I figured out the accumulator problem.  I forgot to make my product and accumulator registers signed.  If it helps anyone else ever, it matters whether you make those signed or not.

[hamster_nz]

I guess my main takeaway from this is that if you want the system to be completely optimized you have to use it a very exact way.  And until you get it exactly right none of it will optimize, even if some of the pieces seem completely unrelated. 

I agree, but would say it more softly - to get the best results, you have to write with a clear view of what it should look like at the technology level in mind. If your DSP blocks need pipelining to perform well, you need pipelining in your design (either explicitly or implicitly.

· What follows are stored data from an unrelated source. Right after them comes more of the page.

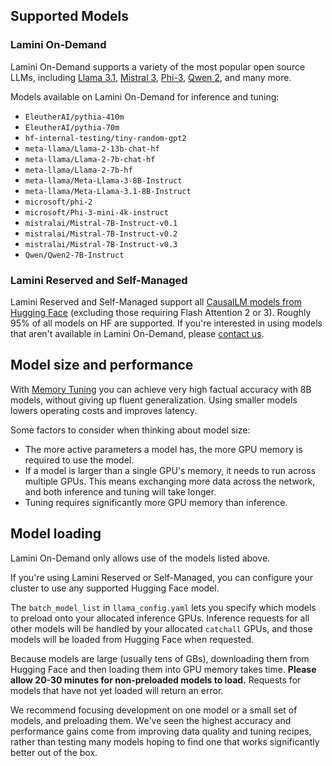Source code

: ## Supported Models

### Lamini On-Demand

Lamini On-Demand supports a variety of the most popular open source LLMs, including [Llama 3.1](https://huggingface.co/meta-llama/Meta-Llama-3.1-8B-Instruct), [Mistral 3](https://huggingface.co/mistralai/Mistral-7B-Instruct-v0.3), [Phi-3](https://huggingface.co/Phi-3-mini-4k-instruct), [Qwen 2](https://huggingface.co/Qwen/Qwen2-7B-Instruct), and many more.

Models available on Lamini On-Demand for inference and tuning:

- `EleutherAI/pythia-410m`
- `EleutherAI/pythia-70m`
- `hf-internal-testing/tiny-random-gpt2`
- `meta-llama/Llama-2-13b-chat-hf`
- `meta-llama/Llama-2-7b-chat-hf`
- `meta-llama/Llama-2-7b-hf`
- `meta-llama/Meta-Llama-3-8B-Instruct`
- `meta-llama/Meta-Llama-3.1-8B-Instruct`
- `microsoft/phi-2`
- `microsoft/Phi-3-mini-4k-instruct`
- `mistralai/Mistral-7B-Instruct-v0.1`
- `mistralai/Mistral-7B-Instruct-v0.2`
- `mistralai/Mistral-7B-Instruct-v0.3`
- `Qwen/Qwen2-7B-Instruct`

### Lamini Reserved and Self-Managed

Lamini Reserved and Self-Managed support all [CausalLM models from Hugging Face](https://huggingface.co/docs/transformers/en/model_doc/auto#transformers.AutoModelForCausalLM) (excluding those requiring Flash Attention 2 or 3). Roughly 95% of all models on HF are supported. If you're interested in using models that aren't available in Lamini On-Demand, please [contact us](https://www.lamini.ai/contact).

## Model size and performance
With [Memory Tuning](tuning/memory_tuning.md) you can achieve very high factual accuracy with 8B models, without giving up fluent generalization. Using smaller models lowers operating costs and improves latency.

Some factors to consider when thinking about model size:

- The more active parameters a model has, the more GPU memory is required to use the model.
- If a model is larger than a single GPU's memory, it needs to run across multiple GPUs. This means exchanging more data across the network, and both inference and tuning will take longer.
- Tuning requires significantly more GPU memory than inference.

## Model loading

Lamini On-Demand only allows use of the models listed above.

If you're using Lamini Reserved or Self-Managed, you can configure your cluster to use any supported Hugging Face model.

The `batch_model_list` in `llama_config.yaml` lets you specify which models to preload onto your allocated inference GPUs. Inference requests for all other models will be handled by your allocated `catchall` GPUs, and those models will be loaded from Hugging Face when requested. 

Because models are large (usually tens of GBs), downloading them from Hugging Face and then loading them into GPU memory takes time. **Please allow 20-30 minutes for non-preloaded models to load.** Requests for models that have not yet loaded will return an error.

We recommend focusing development on one model or a small set of models, and preloading them. We've seen the highest accuracy and performance gains come from improving data quality and tuning recipes, rather than testing many models hoping to find one that works significantly better out of the box.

I know other feel differently, and say that you should focus on the behavior you are wanting to describe, not on the implementation. Maybe they are from an ASIC world where you have greater freedom, or maybe they like having issues with timing closure  .

My final question to hampster_nz is what made you decide to make the input pipeline three registers deep?  Was it just to use the two input registers inside the DSP48A1 and then one outside the DSP slice?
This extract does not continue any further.